Google’s offering, Google Drive (not to be confused with their autonomous cars), seems technically similar, boasting better integration with Google’s other offerings and services. What interests me is not the nuances of the service, but that Google would enter what seems like an already saturated market. Every few weeks seems to bring an announcement of Google purportedly entering yet another seemingly disconnected market, or abandoning an offering announced a matter of months ago to great fanfare. Even stagnant markets are not safe, with Google trumpeting a home automation offering in the guise of Android@Home, which at this point remains stillborn. An outside observer might conclude that Google has little direction and a surfeit of cash as it lurches from search, to mapping, to mobile, to home audio players, to cloud file sharing.

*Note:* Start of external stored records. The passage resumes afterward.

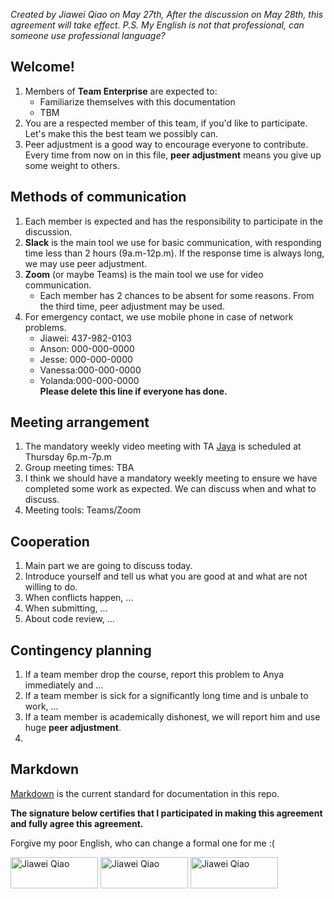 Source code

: *Created by Jiawei Qiao on May 27th,*
*After the discussion on May 28th, this agreement will take effect.*
*P.S. My English is not that professional, can someone use professional language?*
## Welcome!
1. Members of **Team Enterprise**  are expected to:
    * Familiarize themselves with this documentation
    * TBM
1. You are a respected member of this team, if you'd like to participate.  Let's make this the best team we possibly can.
1. Peer adjustment is a good way to encourage everyone to contribute. Every time from now on in this file, **peer adjustment** means you give up some weight to others.

## Methods of communication
1. Each member is expected and has the responsibility to participate in the discussion. 
1. **Slack** is the main tool we use for basic communication, with responding time less than 2 hours (9a.m-12p.m). If the response time is always long, we may use peer adjustment.
1. **Zoom** (or maybe Teams) is the main tool we use for video communication.
    * Each member has 2 chances to be absent for some reasons. From the third time, peer adjustment may be used.
1. For emergency contact, we use mobile phone in case of network problems.
    * Jiawei: 437-982-0103
    * Anson:  000-000-0000
    * Jesse:  000-000-0000
    * Vanessa:000-000-0000
    * Yolanda:000-000-0000  
    **Please delete this line if everyone has done.**

## Meeting arrangement
1. The mandatory weekly video meeting with TA [Jaya](https://github.com/jthara) is scheduled at Thursday 6p.m-7p.m
1. Group meeting times: TBA
1. I think we should have a mandatory weekly meeting to ensure we have completed some work as expected. We can discuss when and what to discuss.
1. Meeting tools: Teams/Zoom

## Cooperation
1. Main part we are going to discuss today.
1. Introduce yourself and tell us what you are good at and what are not willing to do.
1. When conflicts happen, ...
1. When submitting, ...
1. About code review, ...

## Contingency planning
1. If a team member drop the course, report this problem to Anya immediately and ...
1. If a team member is sick for a significantly long time and is unbale to work, ...
1. If a team member is academically dishonest, we will report him and use huge **peer adjustment**.
1. 

## Markdown
[Markdown](https://www.markdownguide.org/basic-syntax/) is the current standard for documentation in this repo.


**The signature below certifies that I participated in making this agreement and fully agree this agreement.**

Forgive my poor English, who can change a formal one for me :(

<img src="https://raw.githubusercontent.com/CSCC01/team_01-project/master/res/signature/Jiawei_sig.jpg?token=AOY5G3WTHQPLDIRL6RARTNK63CAOK" width="140" height="50" alt="Jiawei Qiao">  <img src="https://raw.githubusercontent.com/CSCC01/team_01-project/master/res/signature/Jiawei_sig.jpg?token=AOY5G3WTHQPLDIRL6RARTNK63CAOK" width="140" height="50" alt="Jiawei Qiao">  <img src="https://raw.githubusercontent.com/CSCC01/team_01-project/master/res/signature/Jiawei_sig.jpg?token=AOY5G3WTHQPLDIRL6RARTNK63CAOK" width="140" height="50" alt="Jiawei Qiao">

Some of these offerings make sense in the context of Google’s dominant position in the search business. Searching the web and searching for the nearest pizza joint have obvious analogues and similar opportunities to sell search-based advertising. Areas like home audio and file-sharing seem a bit tangential, and Google’s strategy seems to be somewhere on the spectrum of shrewd innovation driver to easily distracted money waster.
Google as R&D powerhouse
The positive view of Google’s seemingly disconnected product strategy is that Google is leaving no stone unturned in its quest to capture the next hot market. Seemingly premature product announcements might serve as a public challenge to the developers, engineers, and product managers operating behind the scenes. Wheel out a Google bigwig to announce “the next big thing,” and the pressure is on to produce. Google might even be leveraging the press to its distinct advantage. The announcement of the original Nexus phone had a gushing technology press predicting that Google would “revolutionize” the entire mobile industry with millions in free press. Prematurely announcing products that are rapidly cancelled might be a quick way to gauge a market before investing the resources required to create a full-blown product offering.

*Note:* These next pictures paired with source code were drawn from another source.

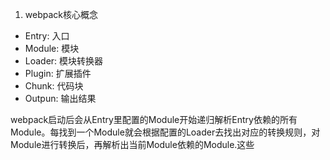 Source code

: 1. webpack核心概念
- Entry: 入口
- Module: 模块
- Loader: 模块转换器
- Plugin: 扩展插件
- Chunk: 代码块
- Outpun: 输出结果

webpack启动后会从Entry里配置的Module开始递归解析Entry依赖的所有Module。每找到一个Module就会根据配置的Loader去找出对应的转换规则，对Module进行转换后，再解析出当前Module依赖的Module.这些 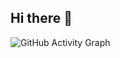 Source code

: ## Hi there 👋


![GitHub Activity Graph](https://github-readme-activity-graph.vercel.app/graph?username=MuhammadAli0917&theme=github)


<!--
**MuhammadAli0917/MuhammadAli0917** is a ✨ _special_ ✨ repository because its `README.md` (this file) appears on your GitHub profile.

Here are some ideas to get you started:

- 🔭 I’m currently working on ...
- 🌱 I’m currently learning ...
- 👯 I’m looking to collaborate on ...
- 🤔 I’m looking for help with ...
- 💬 Ask me about ...
- 📫 How to reach me: ...
- 😄 Pronouns: ...
- ⚡ Fun fact: ...
-->
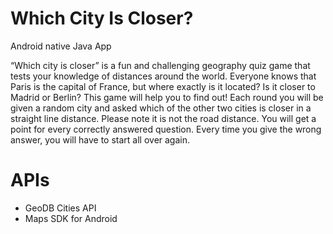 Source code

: # Which City Is Closer?

Android native Java App


“Which city is closer” is a fun and challenging geography quiz game that tests your knowledge of distances around the world. 
Everyone knows that Paris is the capital of France, but where exactly is it located? Is it closer to Madrid or Berlin? This game will help you to find out! 
Each round you will be given a random city and asked which of the other two cities is closer in a straight line distance. Please note it is not the road distance. You will get a point for every correctly answered question. Every time you give the wrong answer, you will have to start all over again. 

# APIs 
- GeoDB Cities API 
- Maps SDK for Android
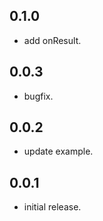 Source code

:## 0.1.0

* add onResult.

## 0.0.3

* bugfix.

## 0.0.2

* update example.

## 0.0.1

* initial release.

For IT leaders, Google presents an enviable environment where no technology goes unnoticed, and seemingly limitless amounts of time and treasure are available to experiment with the latest technologies in the hope that you’re on the cutting edge of the next technical revolution.
Google as Microsoft 2.0
A more cynical view of Google might draw parallels with Microsoft. Microsoft was arguably the software company to beat and the company most in the IT industry looked to for the next big innovation. In its heyday, Microsoft pursued everything from speech and handwriting recognition to concepts well ahead of their time, like smart “virtual assistant” technology that never quite made it. Microsoft also inspired leagues of passionate fans and equally vocal detractors, an arousal of emotion around the company that now seems quaint.
Despite still being an industry powerhouse, most now look elsewhere for the cutting-edge IT innovations, and see Microsoft as an old-line company catering to staid corporate-types rather than cutting-edge techno hipsters. Google could be regarded as following in Microsoft’s footsteps. No longer the innovator, Google shows up to each new technology with a wad of cash and what might appear to be a strategy of “follow the shiny things” rather than shrewdly planned innovation. For several years, Google has turned its guns on the social media sphere, launching several iterations of products designed to combat Facebook, complete with Microsoft-esque media campaigns that try to make the company appear to be the innovator rather than the local Mafioso, coming to collect his piece of the action.

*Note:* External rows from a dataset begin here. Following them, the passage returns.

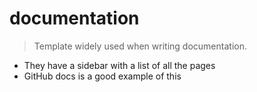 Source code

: # documentation

> Template widely used when writing documentation.

- They have a sidebar with a list of all the pages
- GitHub docs is a good example of this
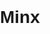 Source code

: # Minx
<!DOCTYPE html>
<html lang="en">
<head>
    <meta charset="UTF-8">
    <meta name="viewport" content="width=device-width, initial-scale=1.0">
    <title>Local Artisanal Market</title>
    <style>
        body {
            font-family: Arial, sans-serif;
            margin: 0;
            padding: 0;
            box-sizing: border-box;
        }

        header {
            background-color: #ff6f61;
            color: white;
            padding: 20px;
            text-align: center;
        }

        .container {
            padding: 20px;
        }

        .featured-artisans {
            display: flex;
            flex-wrap: wrap;
            gap: 20px;
            justify-content: center;
        }

        .artisan-card {
            background-color: #f4f4f4;
            border: 1px solid #ddd;
            border-radius: 8px;
            overflow: hidden;
            width: 300px;
            box-shadow: 0 2px 4px rgba(0,0,0,0.1);
        }

        .artisan-card img {
            width: 100%;
            height: auto;
        }

        .artisan-card .content {
            padding: 15px;
        }

        .artisan-card h3 {
            margin-top: 0;
        }

        footer {
            background-color: #333;
            color: white;
            text-align: center;
            padding: 10px 0;
            position: fixed;
            bottom: 0;
            width: 100%;
        }
    </style>
</head>
<body>
    <header>
        <h1>Local Artisanal Market</h1>
        <p>Connecting you with unique, handmade products from Filipino artisans</p>
    </header>
    
    <div class="container">
        <h2>Featured Artisans</h2>
        <div class="featured-artisans">
            <div class="artisan-card">
                <img src="artisan1.jpg" alt="Artisan 1">
                <div class="content">
                    <h3>Artisan Name 1</h3>
                    <p>Brief description about Artisan 1 and their craft.</p>
                </div>
            </div>
            <div class="artisan-card">
                <img src="artisan2.jpg" alt="Artisan 2">
                <div class="content">
                    <h3>Artisan Name 2</h3>
                    <p>Brief description about Artisan 2 and their craft.</p>
                </div>
            </div>
            <!-- Add more artisan cards as needed -->
        </div>
    </div>

    <footer>
        <p>&copy; 2024 Local Artisanal Market. All rights reserved.</p>
    </footer>
</body>
</html>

So what is it? Shrewd innovator or “throw stuff at the wall and see what sticks”?
Product development is a difficult game, clearly evidenced by the litany of companies whose fortunes have reversed more times than an election-year politician’s political stance. One striking difference I see with Google versus Microsoft is that Google seems more willing to aggressively cancel products. Microsoft aggressively took technologies 70% of the way there, often well ahead of their time, then let them languish until an upstart competitor took them the rest of the way and piqued Microsoft’s attention.
As outsiders we’ll probably never know if each new Google product is a carefully considered element in a master product plan with growth expectations, or underlying technologies that are part of a larger picture, or if anyone with a bright idea can get a cost center and six months. R&D is a critical element of any product company, but I get worried when the approach seems to border on the scattershot rather than naturally expanding on core competencies. In either case, the company that strives too much toward innovation and R&S is a rare breed, and most of us could benefit from incorporating a little bit of Google’s model, experimenting with a broad array of technologies, expecting many to fail, cancelling those that don’t meet expectations, and moving on.